You know what aphasia is, right? It’s a problem with language after a stroke, or other brain injury, that makes it difficult to talk. People with aphasia have trouble getting their words out. Speech is often effortful and slow, focusing on just nouns or key words. People with aphasia understand most of what you say, and they are aware of their mistakes.
That’s a description of non-fluent aphasia, also known as Broca’s aphasia or expressive aphasia. However, there’s another kind of aphasia though that fewer people know about or understand. It’s called fluent aphasia (also known as Wernicke’s, receptive, or sensory aphasia), and it’s a horse of a different color.
A Different Type of Aphasia
In this post we meet Byron Peterson, a stroke survivor with fluent aphasia. Let’s watch a short video of Byron speaking to Megan Sutton as they pulled into port in Juneau, Alaska on the Aphasia Recovery Connection cruise in June. Can you figure out what he’s trying to say? Would you know that this is aphasia?

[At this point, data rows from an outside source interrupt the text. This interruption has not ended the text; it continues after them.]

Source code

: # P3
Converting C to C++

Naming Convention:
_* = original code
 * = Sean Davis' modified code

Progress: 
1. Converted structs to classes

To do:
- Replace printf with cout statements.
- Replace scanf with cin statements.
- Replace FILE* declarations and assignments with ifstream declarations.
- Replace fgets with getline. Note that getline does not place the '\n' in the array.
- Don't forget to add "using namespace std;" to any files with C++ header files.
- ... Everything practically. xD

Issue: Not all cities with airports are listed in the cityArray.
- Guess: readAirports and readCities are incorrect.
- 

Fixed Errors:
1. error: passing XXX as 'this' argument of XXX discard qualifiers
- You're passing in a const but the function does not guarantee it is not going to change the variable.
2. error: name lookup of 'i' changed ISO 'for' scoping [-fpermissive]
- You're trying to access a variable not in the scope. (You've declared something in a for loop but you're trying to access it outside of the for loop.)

People with fluent aphasia speak smoothly, with many words strung together using normal speech melody. If you paid no attention to their words, you might think they were speaking another language. However, their speech is comprised of real English words or phrases combined with jargon or neologisms, nonsense words based on English sound patterns. This is sometimes referred to as “word salad,” as if a bunch of words got tossed together in a random pattern. There are also many paraphasias – words that sound like (phonemic paraphasias) or mean something similar to (semantic paraphasias) the intended word.
People with fluent aphasia often have a great deal of difficulty understanding language, reading, and writing. They frequently don’t recognize that their words are incorrect or that they have misunderstood. This lack of awareness can make traditional speech therapy very challenging. They may have a phrase or sound pattern that comes out repetitively but is not connected with what they’re trying to express. They may also speak out of turn (called press of speech), talking over others or having trouble being quiet when others take a turn.

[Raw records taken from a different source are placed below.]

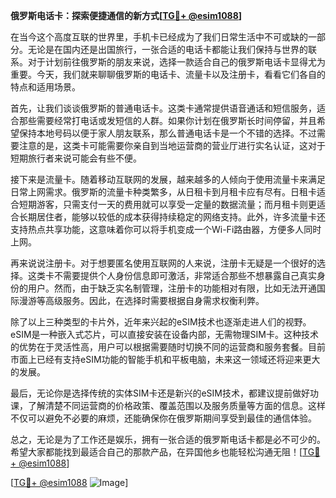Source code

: **俄罗斯电话卡：探索便捷通信的新方式[[TG💪+ @esim1088](https://t.me/s/esim1088)]**

在当今这个高度互联的世界里，手机卡已经成为了我们日常生活中不可或缺的一部分。无论是在国内还是出国旅行，一张合适的电话卡都能让我们保持与世界的联系。对于计划前往俄罗斯的朋友来说，选择一款适合自己的俄罗斯电话卡显得尤为重要。今天，我们就来聊聊俄罗斯的电话卡、流量卡以及注册卡，看看它们各自的特点和适用场景。

首先，让我们谈谈俄罗斯的普通电话卡。这类卡通常提供语音通话和短信服务，适合那些需要经常打电话或发短信的人群。如果你计划在俄罗斯长时间停留，并且希望保持本地号码以便于家人朋友联系，那么普通电话卡是一个不错的选择。不过需要注意的是，这类卡可能需要你亲自到当地运营商的营业厅进行实名认证，这对于短期旅行者来说可能会有些不便。

接下来是流量卡。随着移动互联网的发展，越来越多的人倾向于使用流量卡来满足日常上网需求。俄罗斯的流量卡种类繁多，从日租卡到月租卡应有尽有。日租卡适合短期游客，只需支付一天的费用就可以享受一定量的数据流量；而月租卡则更适合长期居住者，能够以较低的成本获得持续稳定的网络支持。此外，许多流量卡还支持热点共享功能，这意味着你可以将手机变成一个Wi-Fi路由器，方便多人同时上网。

再来说说注册卡。对于想要匿名使用互联网的人来说，注册卡无疑是一个很好的选择。这类卡不需要提供个人身份信息即可激活，非常适合那些不想暴露自己真实身份的用户。然而，由于缺乏实名制管理，注册卡的功能相对有限，比如无法开通国际漫游等高级服务。因此，在选择时需要根据自身需求权衡利弊。

除了以上三种类型的卡片外，近年来兴起的eSIM技术也逐渐走进人们的视野。eSIM是一种嵌入式芯片，可以直接安装在设备内部，无需物理SIM卡。这种技术的优势在于灵活性高，用户可以根据需要随时切换不同的运营商和服务套餐。目前市面上已经有支持eSIM功能的智能手机和平板电脑，未来这一领域还将迎来更大的发展。

最后，无论你是选择传统的实体SIM卡还是新兴的eSIM技术，都建议提前做好功课，了解清楚不同运营商的价格政策、覆盖范围以及服务质量等方面的信息。这样不仅可以避免不必要的麻烦，还能确保你在俄罗斯期间享受到最佳的通信体验。

总之，无论是为了工作还是娱乐，拥有一张合适的俄罗斯电话卡都是必不可少的。希望大家都能找到最适合自己的那款产品，在异国他乡也能轻松沟通无阻！[[TG💪+ @esim1088](https://t.me/s/esim1088)]

[[TG💪+ @esim1088](https://t.me/s/esim1088) ![Image](https://i.postimg.cc/4NQfJmqS/Snipaste-2025-05-13-00-14-12.png)]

The Challenges of Fluent Aphasia
People with fluent aphasia are frequently less physically impaired by their stroke than those with non-fluent aphasia. The lesion in the brain that causes fluent aphasia is further back, avoiding the motor cortex. People with fluent aphasia are more likely to be able to use both hands and walk independently after their stroke. This creates a situation in which the person appears to have no disability, so they are not easily recognized as a stroke survivor.
Unfortunately, this invisible disability results in false assumptions of mental health problems or intoxication. A person with fluent aphasia may become frustrated when a listener does not understand, not recognizing their own role in the communication breakdown. They may focus their frustration and resulting anger outward rather than inward, leading to greater use of physical restraints in a medical or security setting.
Many aphasia support groups or programs are more accustomed to helping people with non-fluent aphasia. To help people with fluent aphasia feel included, additional supports for comprehension must be added. Research investigating aphasia therapy often includes a majority of participants with non-fluent aphasia, leaving us with fewer treatments proven effective for fluent aphasia.
What You Can Do to Help
Education, caregiver training, supported conversation techniques, and awareness building are all critical to supporting people with fluent aphasia.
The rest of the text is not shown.